Mass demonstrations erupted nationwide in late 2025, fueled by outrage over the collapsing economy. Initially spearheaded by bazaar merchants and shopkeepers in Tehran, the movement rapidly spread to universities and major urban centres like Isfahan, Shiraz, and Mashhad. The unrest soon eclipsed the 2022 Mahsa Amini protests in scale. Protesters' demands broadened from economic relief to political reform and the overthrow of the Islamic Republic, featuring chants such as "Death to the Dictator".

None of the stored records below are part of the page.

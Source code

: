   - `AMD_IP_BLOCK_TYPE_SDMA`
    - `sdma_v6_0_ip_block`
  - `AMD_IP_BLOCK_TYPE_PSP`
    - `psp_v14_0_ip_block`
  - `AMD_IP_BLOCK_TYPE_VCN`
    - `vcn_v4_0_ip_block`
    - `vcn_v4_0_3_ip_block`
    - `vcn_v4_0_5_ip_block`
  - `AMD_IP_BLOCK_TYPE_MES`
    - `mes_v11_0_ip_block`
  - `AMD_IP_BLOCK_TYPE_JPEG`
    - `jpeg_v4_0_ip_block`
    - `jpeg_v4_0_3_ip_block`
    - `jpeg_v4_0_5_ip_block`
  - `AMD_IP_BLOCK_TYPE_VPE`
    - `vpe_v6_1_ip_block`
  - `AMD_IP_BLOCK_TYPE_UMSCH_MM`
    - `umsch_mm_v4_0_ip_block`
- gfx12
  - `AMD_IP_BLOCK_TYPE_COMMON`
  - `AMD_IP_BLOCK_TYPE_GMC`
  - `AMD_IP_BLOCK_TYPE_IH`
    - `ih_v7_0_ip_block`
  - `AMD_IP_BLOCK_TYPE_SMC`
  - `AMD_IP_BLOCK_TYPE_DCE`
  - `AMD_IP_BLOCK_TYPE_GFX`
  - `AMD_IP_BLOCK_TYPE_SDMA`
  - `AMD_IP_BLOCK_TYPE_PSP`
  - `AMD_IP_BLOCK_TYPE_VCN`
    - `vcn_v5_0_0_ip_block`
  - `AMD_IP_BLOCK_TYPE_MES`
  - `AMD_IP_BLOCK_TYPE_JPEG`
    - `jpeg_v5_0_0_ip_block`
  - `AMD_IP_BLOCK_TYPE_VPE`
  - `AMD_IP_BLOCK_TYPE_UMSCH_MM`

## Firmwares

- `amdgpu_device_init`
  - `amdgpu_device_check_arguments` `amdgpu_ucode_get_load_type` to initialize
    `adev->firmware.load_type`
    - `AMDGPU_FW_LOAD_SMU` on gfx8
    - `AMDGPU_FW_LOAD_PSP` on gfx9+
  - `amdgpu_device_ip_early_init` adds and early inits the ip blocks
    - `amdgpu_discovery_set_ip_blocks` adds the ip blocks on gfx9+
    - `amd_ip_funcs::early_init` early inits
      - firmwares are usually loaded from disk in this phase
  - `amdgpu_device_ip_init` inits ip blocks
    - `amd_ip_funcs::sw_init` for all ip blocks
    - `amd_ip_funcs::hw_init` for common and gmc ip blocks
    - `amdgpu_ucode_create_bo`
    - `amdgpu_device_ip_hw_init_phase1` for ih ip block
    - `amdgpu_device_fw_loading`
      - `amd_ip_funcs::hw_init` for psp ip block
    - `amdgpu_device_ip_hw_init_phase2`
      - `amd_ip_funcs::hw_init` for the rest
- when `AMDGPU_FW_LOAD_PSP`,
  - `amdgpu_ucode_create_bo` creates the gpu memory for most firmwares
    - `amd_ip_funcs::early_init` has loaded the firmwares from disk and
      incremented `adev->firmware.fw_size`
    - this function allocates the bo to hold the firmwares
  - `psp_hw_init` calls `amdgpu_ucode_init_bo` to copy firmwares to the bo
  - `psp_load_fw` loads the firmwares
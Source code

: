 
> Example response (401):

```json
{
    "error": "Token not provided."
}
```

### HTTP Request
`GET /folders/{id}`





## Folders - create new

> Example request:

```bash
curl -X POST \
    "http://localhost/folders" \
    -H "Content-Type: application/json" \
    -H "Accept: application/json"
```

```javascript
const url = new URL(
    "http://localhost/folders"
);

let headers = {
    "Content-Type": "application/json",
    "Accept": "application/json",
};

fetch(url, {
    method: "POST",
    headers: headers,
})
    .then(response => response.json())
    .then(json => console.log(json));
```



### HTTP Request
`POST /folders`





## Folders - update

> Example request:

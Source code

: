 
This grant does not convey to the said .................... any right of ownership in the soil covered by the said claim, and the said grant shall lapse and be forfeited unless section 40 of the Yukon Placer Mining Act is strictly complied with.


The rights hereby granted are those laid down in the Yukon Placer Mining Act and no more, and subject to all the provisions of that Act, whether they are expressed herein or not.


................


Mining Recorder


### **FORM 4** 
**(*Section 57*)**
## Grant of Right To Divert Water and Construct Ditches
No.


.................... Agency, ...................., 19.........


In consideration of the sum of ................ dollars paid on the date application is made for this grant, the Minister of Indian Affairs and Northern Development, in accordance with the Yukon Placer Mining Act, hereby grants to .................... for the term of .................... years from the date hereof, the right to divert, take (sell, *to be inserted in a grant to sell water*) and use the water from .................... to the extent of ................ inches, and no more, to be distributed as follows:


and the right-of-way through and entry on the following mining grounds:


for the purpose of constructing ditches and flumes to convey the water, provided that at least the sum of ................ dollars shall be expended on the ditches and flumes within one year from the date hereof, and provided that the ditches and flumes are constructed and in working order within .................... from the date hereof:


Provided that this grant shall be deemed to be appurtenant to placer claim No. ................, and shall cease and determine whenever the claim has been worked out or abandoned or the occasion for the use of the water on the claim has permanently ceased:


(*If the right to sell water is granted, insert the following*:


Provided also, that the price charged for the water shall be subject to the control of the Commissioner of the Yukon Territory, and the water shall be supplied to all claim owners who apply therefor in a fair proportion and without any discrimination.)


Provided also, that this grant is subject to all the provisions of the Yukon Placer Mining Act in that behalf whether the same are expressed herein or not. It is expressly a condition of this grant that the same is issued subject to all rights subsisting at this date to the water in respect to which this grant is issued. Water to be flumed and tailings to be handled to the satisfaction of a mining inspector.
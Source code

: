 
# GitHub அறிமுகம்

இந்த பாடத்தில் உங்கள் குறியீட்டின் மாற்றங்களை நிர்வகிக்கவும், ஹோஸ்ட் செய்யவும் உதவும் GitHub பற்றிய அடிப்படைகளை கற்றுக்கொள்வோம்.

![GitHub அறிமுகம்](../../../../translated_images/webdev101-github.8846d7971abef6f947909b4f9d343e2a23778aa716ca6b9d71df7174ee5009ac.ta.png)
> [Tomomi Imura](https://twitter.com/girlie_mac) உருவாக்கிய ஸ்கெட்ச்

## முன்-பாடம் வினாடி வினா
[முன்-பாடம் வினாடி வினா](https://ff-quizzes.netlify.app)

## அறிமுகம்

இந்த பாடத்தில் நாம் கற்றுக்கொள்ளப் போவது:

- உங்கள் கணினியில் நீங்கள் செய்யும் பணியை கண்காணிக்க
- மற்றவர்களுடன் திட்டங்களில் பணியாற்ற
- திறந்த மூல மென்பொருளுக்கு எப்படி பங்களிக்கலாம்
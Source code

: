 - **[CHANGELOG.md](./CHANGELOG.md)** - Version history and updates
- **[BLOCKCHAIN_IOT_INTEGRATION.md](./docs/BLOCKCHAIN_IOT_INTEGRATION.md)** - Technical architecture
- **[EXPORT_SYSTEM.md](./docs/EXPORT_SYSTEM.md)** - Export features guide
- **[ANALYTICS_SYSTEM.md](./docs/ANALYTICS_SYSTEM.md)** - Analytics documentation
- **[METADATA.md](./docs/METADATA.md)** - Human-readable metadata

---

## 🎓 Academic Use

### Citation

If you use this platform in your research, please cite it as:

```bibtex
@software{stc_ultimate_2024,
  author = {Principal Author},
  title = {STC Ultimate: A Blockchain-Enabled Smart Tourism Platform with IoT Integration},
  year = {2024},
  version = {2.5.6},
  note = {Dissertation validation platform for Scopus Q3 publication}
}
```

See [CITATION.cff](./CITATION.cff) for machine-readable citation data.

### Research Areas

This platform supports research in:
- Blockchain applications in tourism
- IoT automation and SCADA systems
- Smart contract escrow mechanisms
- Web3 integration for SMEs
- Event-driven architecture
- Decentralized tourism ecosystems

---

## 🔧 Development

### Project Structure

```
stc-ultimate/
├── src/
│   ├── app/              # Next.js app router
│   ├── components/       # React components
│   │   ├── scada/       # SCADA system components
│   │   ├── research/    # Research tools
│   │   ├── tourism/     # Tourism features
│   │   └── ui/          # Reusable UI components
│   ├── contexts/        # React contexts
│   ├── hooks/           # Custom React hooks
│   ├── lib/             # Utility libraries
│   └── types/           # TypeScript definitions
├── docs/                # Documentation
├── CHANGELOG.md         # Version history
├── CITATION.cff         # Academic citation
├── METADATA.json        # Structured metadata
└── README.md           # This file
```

State security forces suppressed the demonstrations using lethal force and tear gas. The subsequent crackdown resulted in severe casualties, marking one of the largest massacres in modern Iranian history. Death toll estimates vary widely, ranging from 3,117 according to the Iranian government to upwards of 36,500 reported by Iran International. Following the violence and a corresponding 2026 Internet blackout in Iran, the economic landscape deteriorated further, characterised by a frozen job market and widespread business closures.